Catacomba dei Due Felici is a lost set of catacombs on the Via Aurelia, though to be around the junction with the Via del Casale di San Pio V. This is in the Aurelio quarter.
History[]
Origins[]
The basilica here was founded by Antipope Felix II (355-7).
His context was the Arian Controversy during the reigns of Pope Liberius and Emperor Constantius II. Pope Liberius was exiled for two years from 355, and replaced by Felix. The true pope was recalled by popular demand, and the antipope then retired to a residence on the Via Portuense until he died in 365.
His residing on the Via Portuense is mentioned in the Passio Felicis, and this might be a factual statement in a document that is otherwise romantic fiction. From it derives the myth that Felix fell out with the emperor, refused to subscribe to Arianism and was hence martyred. This mythologising had a very long pedigree, as the liturgical veneration of the antipope in the Roman calendar only ceased in 1962. This was despite scholars pointing out the problem from the 16th century.
The source of the Passio, and the motivation for writing it, are both unknown although a scholarly guess is that it derived from a monastery on the Via Portuense attached to the shrine at the Catacomba di San Felice ad Insalsatos on the Via Portuense. It seems that the Felix being venerated there in the early Middle Ages was the antipope, but it seems more likely that he supplanted an earlier unknown martyr than that his veneration was created completely from scratch.
Later history[]
The basilica and catacombs was on the pilgrimage circuit in the early Middle Ages. It was listed as the third destination on the Via Aurelia, after San Pancrazio and Catacomba dei Santi Processo e Martiniano but before Catacomba di Calepodio.
The title of Due Felici is a puzzle that has exercised scholars for centuries. The tradition was that the two Felixes were two popes, Pope Felix I and Antipope Felix II. The problem with this was that the former was buried at the Catacombe di San Callisto.

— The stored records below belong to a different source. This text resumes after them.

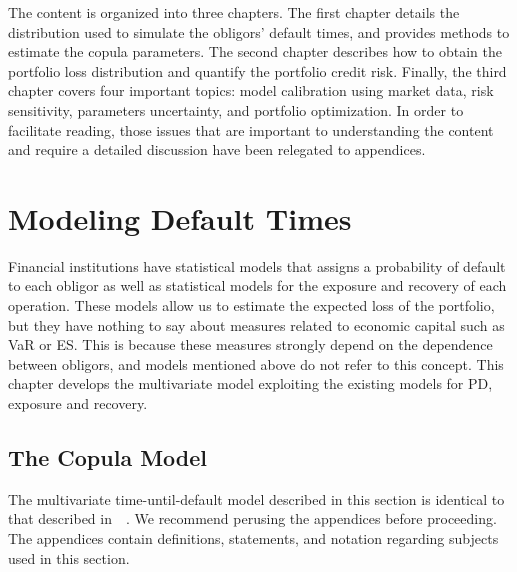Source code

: \documentclass[11pt,fleqn]{book} %
\begin{document}
The content is organized into three chapters. The first chapter details the 
distribution used to simulate the obligors' default times, and provides methods 
to estimate the copula parameters. The second chapter describes how to obtain 
the portfolio loss distribution and quantify the portfolio credit risk.
Finally, the third chapter covers four important topics: model calibration using
market data, risk sensitivity, parameters uncertainty, and portfolio optimization. 
In order to facilitate reading, those issues that are important to understanding 
the content and require a detailed discussion have been relegated to appendices.


\chapter{Modeling Default Times}
\label{chap:mdt}

Financial institutions have statistical models that assigns a probability of 
default to each obligor as well as statistical models for the exposure and 
recovery of each operation. These models allow us to estimate the expected 
loss of the portfolio, but they have nothing to say about measures related 
to economic capital such as VaR or ES. This is because these measures strongly 
depend on the dependence between obligors, and models mentioned above do not 
refer to this concept. This chapter develops the multivariate model exploiting 
the existing models for PD, exposure and recovery.

\section{The Copula Model}

The multivariate time-until-default model described in this section is identical
to that described in~\cite{li:2000,frey:2001}~\cite[chap. 2.6]{bluhm:2002}.
We recommend perusing the appendices before proceeding. The appendices contain 
definitions, statements, and notation regarding subjects used in this section.
\end{document}
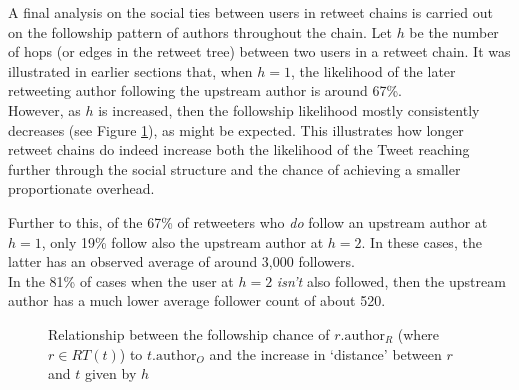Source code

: A final analysis on the social ties between users in retweet chains is carried out on the followship pattern of authors throughout the chain. Let $h$ be the number of hops (or edges in the retweet tree) between two users in a retweet chain. It was illustrated in earlier sections that, when $h = 1$, the likelihood of the later retweeting author following the upstream author is around 67\%.\\
However, as $h$ is increased, then the followship likelihood mostly consistently decreases (see Figure \ref{fig:following-possibility}), as might be expected. This illustrates how longer retweet chains do indeed increase both the likelihood of the Tweet reaching further through the social structure and the chance of achieving a smaller proportionate overhead.

Further to this, of the 67\% of retweeters who \textit{do} follow an upstream author at $h = 1$, only 19\% follow also the upstream author at $h = 2$. In these cases, the latter has an observed average of around 3,000 followers.\\
In the 81\% of cases when the user at $h = 2$ \textit{isn't} also followed, then the upstream author has a much lower average follower count of about 520.

\begin{figure}[h]
\centering
    \caption{Relationship between the followship chance of $r.\textrm{author}_R$ (where $r \in RT(t)$) to $t.\textrm{author}_O$ and the increase in `distance' between $r$ and $t$ given by $h$}
\label{fig:following-possibility}
\end{figure}



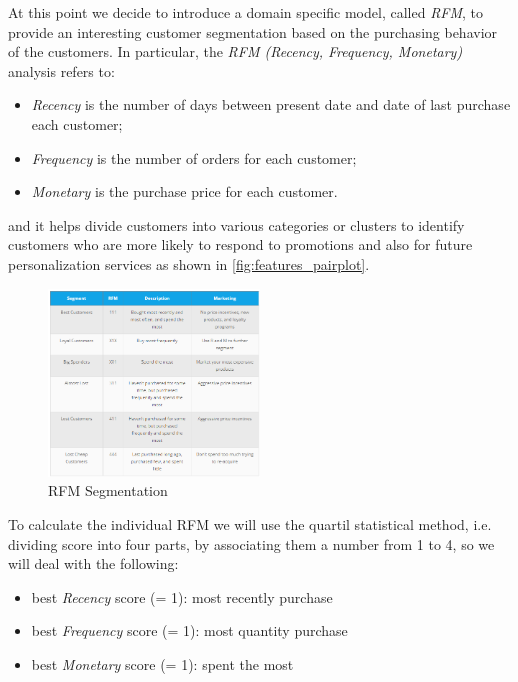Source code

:At this point we decide to introduce a domain specific model, called \emph{RFM}, to provide an interesting customer segmentation based on the purchasing behavior of the customers. In particular, the \emph{RFM (Recency, Frequency, Monetary)} analysis refers to:

\begin{itemize}
\item \emph{Recency} is the number of days between present date and date of last purchase each customer;
\item \emph{Frequency} is the number of orders for each customer;
\item \emph{Monetary} is the purchase price for each customer.
\end{itemize}

and it helps divide customers into various categories or clusters to identify customers who are more likely to respond to promotions and also for future personalization services as shown in \ref{fig:features_pairplot}.

\begin{figure}[!h]
\centering
\includegraphics[width=0.5\textwidth]{img/preparation/rfm_seg.png}
\caption{RFM Segmentation}
\label{fig:rfm_seg}
\end{figure}

To calculate the individual RFM we will use the quartil statistical method, i.e. dividing score into four parts, by associating them a number from 1 to 4, so we will deal with the following:

\begin{itemize}
\item best \emph{Recency} score (= 1): most recently purchase
\item best \emph{Frequency} score (= 1): most quantity purchase
\item best \emph{Monetary} score (= 1): spent the most
\end{itemize}


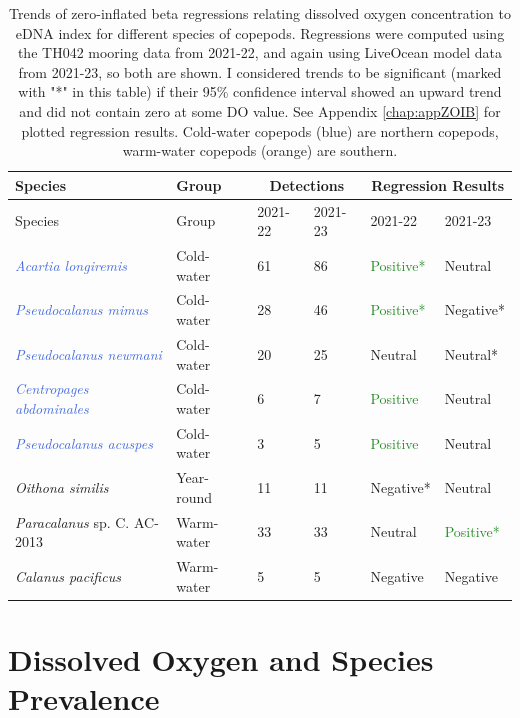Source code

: \documentclass[12pt,twoside]{reedthesis}
\begin{document}
	\begin{table}[!h] 
			\begin{tabular}{l | l | l l | l l}
				\toprule
				Species & Group & \multicolumn{2}{|c|}{Detections} & \multicolumn{2}{|c}{Regression Results} \tabularnewline
				\midrule
				Species &  Group & 2021-22 & 2021-23 & 2021-22 & 2021-23  \\ 
				\midrule 
				\textcolor{RoyalBlue}{\textit{Acartia longiremis}}	& Cold-water & 61 & 86 & \textcolor{ForestGreen}{Positive*} & Neutral  \\
				\textcolor{RoyalBlue}{\textit{Pseudocalanus mimus}} & Cold-water & 28  & 46 & \textcolor{ForestGreen}{Positive*} & \textcolor{BrickRed}{Negative*}  \\
				\textcolor{RoyalBlue}{\textit{Pseudocalanus newmani}}	& Cold-water & 20  & 25 & Neutral & Neutral* \\
				\textcolor{RoyalBlue}{\textit{Centropages abdominales}} & Cold-water & 6 & 7 & \textcolor{ForestGreen}{Positive} & Neutral   \\
				\textcolor{RoyalBlue}{\textit{Pseudocalanus acuspes}}  & Cold-water & 3  & 5 & \textcolor{ForestGreen}{Positive} & Neutral  \\
				\textit{Oithona similis} & Year-round & 11  & 11 & Negative* & Neutral \\
				\textcolor{RedOrange}{\textit{Paracalanus} sp. C. AC-2013} & Warm-water & 33  & 33 & Neutral & \textcolor{ForestGreen}{Positive*}  \\
				\textcolor{RedOrange}{\textit{Calanus pacificus}}	& Warm-water & 5  & 5 & \textcolor{BrickRed}{Negative} & \textcolor{BrickRed}{Negative}  \\
				\bottomrule 
			\end{tabular}
			\label{ZOIBtab}
			\caption[Zero-inflated beta regression results]{Trends of zero-inflated beta regressions relating dissolved oxygen concentration to eDNA index for different species of copepods. Regressions were computed using the TH042 mooring data from 2021-22, and again using LiveOcean model data from 2021-23, so both are shown. I considered trends to be significant (marked with "*" in this table) if their 95\% confidence interval showed an upward trend and did not contain zero at some DO value. See Appendix \ref{chap:appZOIB} for plotted regression results. Cold-water copepods (blue) are northern copepods, warm-water copepods (orange) are southern.}  
	\end{table}
	
	\section{Dissolved Oxygen and Species Prevalence} 
	
\end{document}
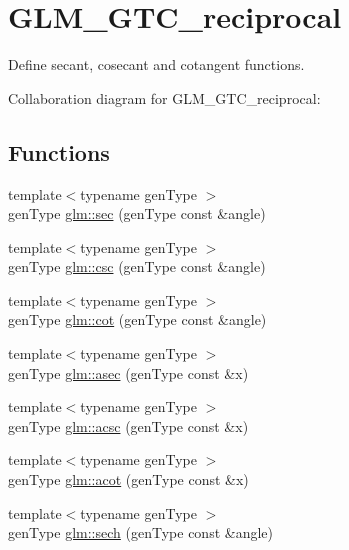 \hypertarget{group__gtc__reciprocal}{}\section{G\+L\+M\+\_\+\+G\+T\+C\+\_\+reciprocal}
\label{group__gtc__reciprocal}


Define secant, cosecant and cotangent functions.  


Collaboration diagram for G\+L\+M\+\_\+\+G\+T\+C\+\_\+reciprocal\+:
\subsection*{Functions}
\begin{DoxyCompactItemize}
\item 
{\footnotesize template$<$typename gen\+Type $>$ }\\gen\+Type \hyperlink{group__gtc__reciprocal_gab95b8f3c8aff3fbf2a50881a5977dd0d}{glm\+::sec} (gen\+Type const \&angle)
\item 
{\footnotesize template$<$typename gen\+Type $>$ }\\gen\+Type \hyperlink{group__gtc__reciprocal_ga3fc2ddd96679f1c3457561f1febd6051}{glm\+::csc} (gen\+Type const \&angle)
\item 
{\footnotesize template$<$typename gen\+Type $>$ }\\gen\+Type \hyperlink{group__gtc__reciprocal_gac336f426a9db332c8d8d697d2b401a3c}{glm\+::cot} (gen\+Type const \&angle)
\item 
{\footnotesize template$<$typename gen\+Type $>$ }\\gen\+Type \hyperlink{group__gtc__reciprocal_ga8bc6073587eccc1e5951250f25d78ef6}{glm\+::asec} (gen\+Type const \&x)
\item 
{\footnotesize template$<$typename gen\+Type $>$ }\\gen\+Type \hyperlink{group__gtc__reciprocal_ga8c4a4156fcd45b6fca189ac77c963ffd}{glm\+::acsc} (gen\+Type const \&x)
\item 
{\footnotesize template$<$typename gen\+Type $>$ }\\gen\+Type \hyperlink{group__gtc__reciprocal_ga134eae20165da173c3765b141eb2100a}{glm\+::acot} (gen\+Type const \&x)
\item 
{\footnotesize template$<$typename gen\+Type $>$ }\\gen\+Type \hyperlink{group__gtc__reciprocal_ga9c16b922edc8b0a2fdffa2a70b1ebe3f}{glm\+::sech} (gen\+Type const \&angle)

\end{DoxyCompactItemize}
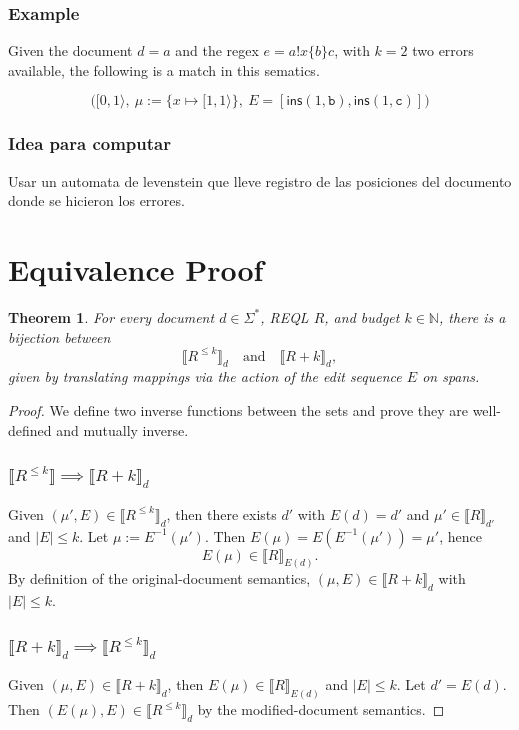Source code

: \documentclass{article}
\newtheorem{theorem}{Theorem}
\begin{document}
\subsubsection{Example}


Given the document $d = a$ and the regex $e = a!x\{b\}c$, with $k = 2$ two errors available, the following is a match in this sematics.

\[
\Big([0,1\rangle,\ \mu := \{x \mapsto [1,1\rangle\},\ E = [\mathsf{ins}(1,\texttt{b}), \mathsf{ins}(1,\texttt{c})]\Big)
\]

\subsubsection{Idea para computar}

Usar un automata de levenstein que lleve registro de las posiciones del documento donde se hicieron los errores.


\section{Equivalence Proof}

\begin{theorem}
	For every document $d\in\Sigma^*$, REQL $R$, and budget $k\in\mathbb{N}$, there is a bijection between
	\[
	\llbracket R^{\le k}\rrbracket_d
	\quad\text{and}\quad
	\llbracket R + k\rrbracket_d,
	\]
	given by translating mappings via the action of the edit sequence $E$ on spans.
\end{theorem}

\begin{proof}
	We define two inverse functions between the sets and prove they are well-defined and mutually inverse.
	
\subsubsection{$\llbracket R^{\leq k} \rrbracket \implies \llbracket R + k \rrbracket_d$}
	Given $(\mu',E)\in \llbracket R^{\le k}\rrbracket_d$, then there exists $d'$ with $E(d)=d'$ and $\mu'\in\llbracket R\rrbracket_{d'}$ and $|E|\le k$.
	Let $\mu := E^{-1}(\mu')$. Then $E(\mu)=E(E^{-1}(\mu'))=\mu'$, hence
	\[
	E(\mu)\in \llbracket R\rrbracket_{E(d)}.
	\]
	By definition of the original-document semantics, $(\mu,E)\in \llbracket R + k\rrbracket_d$ with $|E|\le k$.
	

\subsubsection{$\llbracket R + k \rrbracket_d \implies \llbracket R ^{\leq k} \rrbracket_d$}	
	Given $(\mu,E)\in \llbracket R + k\rrbracket_d$, then $E(\mu)\in\llbracket R\rrbracket_{E(d)}$ and $|E|\le k$.
	Let $d' = E(d)$. Then $(E(\mu),E)\in \llbracket R^{\le k}\rrbracket_d$ by the modified-document semantics.
	
	
\end{proof}
\end{document}
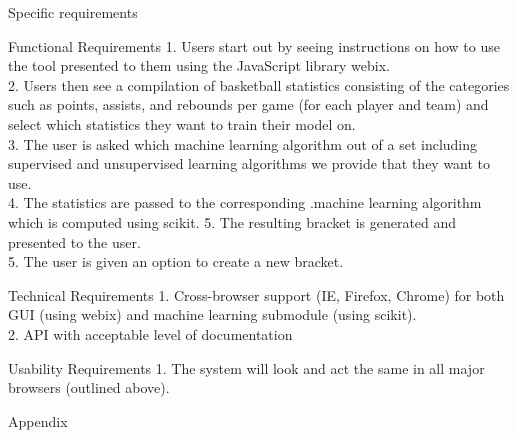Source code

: \documentclass[letterpaper, 10pt,titlepage]{article}
\begin{document}
\begin{section}{Specific requirements}


\begin{subsection}{Functional Requirements}
1.	Users start out by seeing instructions on how to use the tool presented to them using the JavaScript library webix. \\
2.	Users then see a compilation of basketball statistics consisting of the categories such as points, assists, and rebounds per game (for each player and team) and select which statistics they want to train their model on. \\
3.   	The user is asked which machine learning algorithm out of a set including supervised and unsupervised learning algorithms we provide that they want to use. \\
4.      The statistics are passed to the corresponding .machine learning algorithm which is computed using scikit. 
5. 	The resulting bracket is generated and presented to the user. \\
5.      The user is given an option to create a new bracket. \\


\end{subsection}

\begin{subsection}{Technical Requirements}
1.       Cross-browser support (IE, Firefox, Chrome) for both GUI (using webix) and machine learning submodule (using scikit). \\
2.       API with acceptable level of documentation \\


\end{subsection}

\begin{subsection}{Usability Requirements}
1.       The system will look and act the same in all major browsers (outlined above). \\


\end{subsection}
\end{section}

\newpage

\begin{section}{Appendix}


\end{section}
\end{document}
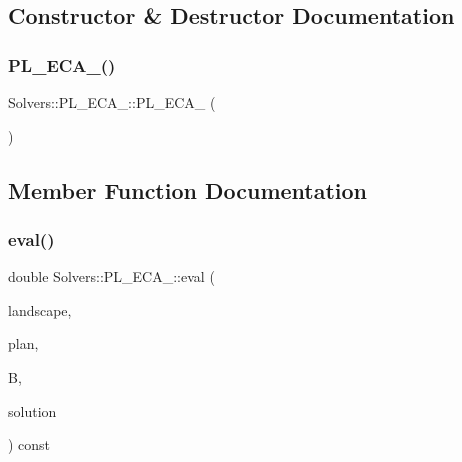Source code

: \subsection{Constructor \& Destructor Documentation}
\mbox{\label{class_solvers_1_1_p_l___e_c_a__3_a9af5b2a3a8f0df9de16a23781d56066a}} 
\subsubsection{\texorpdfstring{P\+L\+\_\+\+E\+C\+A\+\_()}{PL\_ECA\_3()}}
{\footnotesize\ttfamily Solvers\+::\+P\+L\+\_\+\+E\+C\+A\+\_\+::\+P\+L\+\_\+\+E\+C\+A\+\_ (\begin{DoxyParamCaption}{ }\end{DoxyParamCaption})\hspace{0.3cm}{\ttfamily [inline]}}



\subsection{Member Function Documentation}
\mbox{\label{class_solvers_1_1_p_l___e_c_a__3_ae18471edc442194d0e8b786c3eb35f90}} 
\subsubsection{\texorpdfstring{eval()}{eval()}}
{\footnotesize\ttfamily double Solvers\+::\+P\+L\+\_\+\+E\+C\+A\+\_\+::eval (\begin{DoxyParamCaption}\item[{const \hyperlink{class_landscape}{Landscape} \&}]{landscape,  }\item[{const \hyperlink{class_restoration_plan}{Restoration\+Plan} \&}]{plan,  }\item[{const double}]{B,  }\item[{const \hyperlink{class_solution}{Solution} \&}]{solution }\end{DoxyParamCaption}) const}

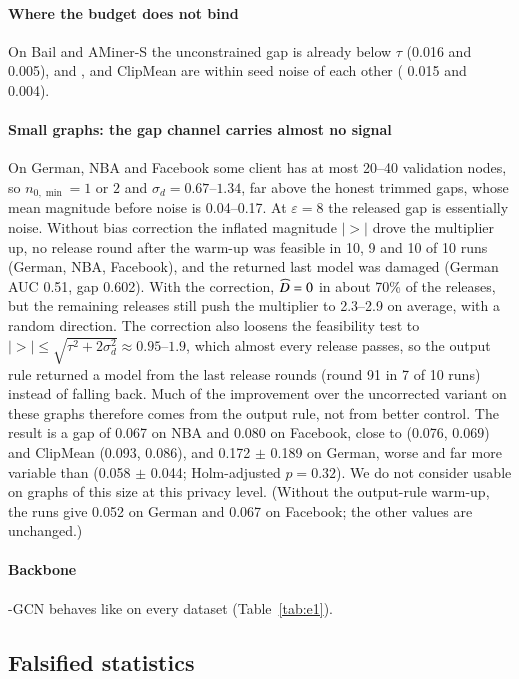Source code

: \paragraph{Where the budget does not bind}
On Bail and AMiner-S the unconstrained gap is already below $\tau$ (0.016 and 0.005), and \rt{}, \clamp{} and ClipMean are within seed noise of each other (\rt{} 0.015 and 0.004).

\paragraph{Small graphs: the gap channel carries almost no signal}
On German, NBA and Facebook some client has at most 20--40 validation nodes, so $n_{0,\min}=1$ or $2$ and $\sigma_d=0.67$--$1.34$, far above the honest trimmed gaps, whose mean magnitude before noise is 0.04--0.17. At $\varepsilon=8$ the released gap is essentially noise. Without bias correction the inflated magnitude $|\gt|$ drove the multiplier up, no release round after the warm-up was feasible in 10, 9 and 10 of 10 runs (German, NBA, Facebook), and the returned last model was damaged (German AUC 0.51, gap 0.602). With the correction, $\Dhat=0$ in about 70\% of the releases, but the remaining releases still push the multiplier to 2.3--2.9 on average, with a random direction. The correction also loosens the feasibility test to $|\gt|\le\sqrt{\tau^2+2\sigma_d^2}\approx0.95$--$1.9$, which almost every release passes, so the output rule returned a model from the last release rounds (round 91 in 7 of 10 runs) instead of falling back. Much of the improvement over the uncorrected variant on these graphs therefore comes from the output rule, not from better control. The result is a gap of 0.067 on NBA and 0.080 on Facebook, close to \clamp{} (0.076, 0.069) and ClipMean (0.093, 0.086), and 0.172 $\pm$ 0.189 on German, worse and far more variable than \clamp{} (0.058 $\pm$ 0.044; Holm-adjusted $p=0.32$). We do not consider \rt{} usable on graphs of this size at this privacy level. (Without the output-rule warm-up, the \clamp{} runs give 0.052 on German and 0.067 on Facebook; the other values are unchanged.)

\paragraph{Backbone}
\rt{}-GCN behaves like \rt{} on every dataset (Table~\ref{tab:e1}).

\subsection{Falsified statistics}\label{sec:statattack}

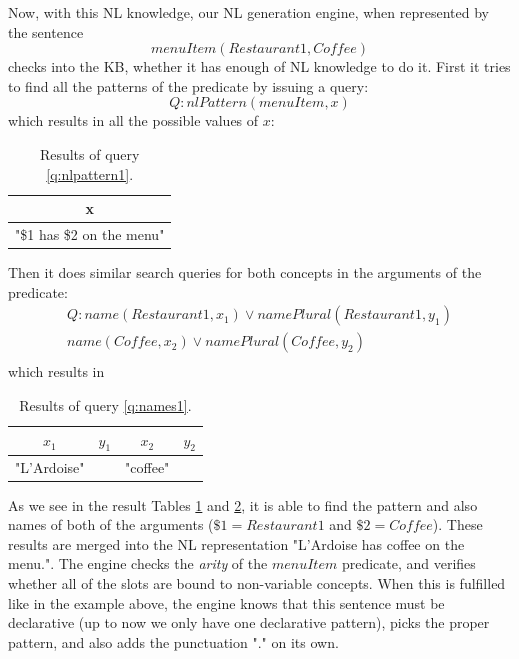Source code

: Now, with this NL knowledge, our NL generation engine, when represented by
the sentence 
\begin{equation}
\label{nl:menuItem1}
menuItem(Restaurant1,Coffee)
\end{equation}
checks into the KB, whether it 
has enough of NL knowledge to do it. First it tries to find all the patterns
of the predicate by issuing a query:
\begin{equation}\label{q:nlpattern1}
Q:nlPattern(menuItem,x)
\end{equation}
which results in all the possible values of $x$:
\begin{table}[H]
\centering
\caption{Results of query \ref{q:nlpattern1}.}
\label{tab:results1}
\begin{tabular}{|c|}
	\hline
	\textbf{x} \\
    \hline
    "\$1 has \$2 on the menu" \\
    \hline
\end{tabular}
\end{table}
Then it does similar search queries for both concepts in the arguments
of the predicate:
\begin{equation}\label{q:names1}
\begin{gathered}
Q:name(Restaurant1,x_1) \lor namePlural(Restaurant1,y_1)\\
name(Coffee,x_2) \lor namePlural(Coffee,y_2)\\
\end{gathered}
\end{equation}
which results in
\begin{table}[H]
\centering
\caption{Results of query \ref{q:names1}.}
\label{tab:results2}
\begin{tabular}{|c|c|c|c|}
	\hline
	\textbf{$x_1$} & \textbf{$y_1$} & \textbf{$x_2$} & \textbf{$y_2$}\\
    \hline
    "L'Ardoise" & & "coffee" & \\
    \hline
\end{tabular}
\end{table}
As we see in the result Tables \ref{tab:results1} and \ref{tab:results2}, it
is able to find the pattern and also names of both of the arguments 
($\$1=Restaurant1$ and $\$2=Coffee$). These results are merged into the 
NL representation "L'Ardoise has coffee on the menu.". 
The engine checks the \emph{arity} of the $menuItem$ predicate,
and verifies whether all of the slots are bound to non-variable concepts. When
this is fulfilled like in the example above, the engine knows that this 
sentence must be declarative (up to now we only have one declarative pattern), 
picks the proper pattern, and also adds the punctuation "." on its own.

The latter might have been buried here, or on the Via Portuense.
A neat but completely unprovable solution to the dilemma is that there was an unknown martyr called Felix on the Via Portuense, two of them on the Via Aurelia and then two popes called Felix who were very thoroughly confused with the three of them.
Location[]
Speculation as to the location of the shrine has focused on the present Via Aurelia Antica between the Via Leone XIII overbridge and the junction with the Via del Casale di San Pio V.
For example, Kirsch writing in 1946 ("The Catacombs of Rome") mentions "the entrance to an ancient stair, which communicates with a small network of badly ruined cemeterial galleries". This was in the then Vigna Pellegrini, north of the road.
However, the location will only ever be fixed if someone finds the foundations of the church, or an epigraph mentioning a Felix or two. Don't hold your breath.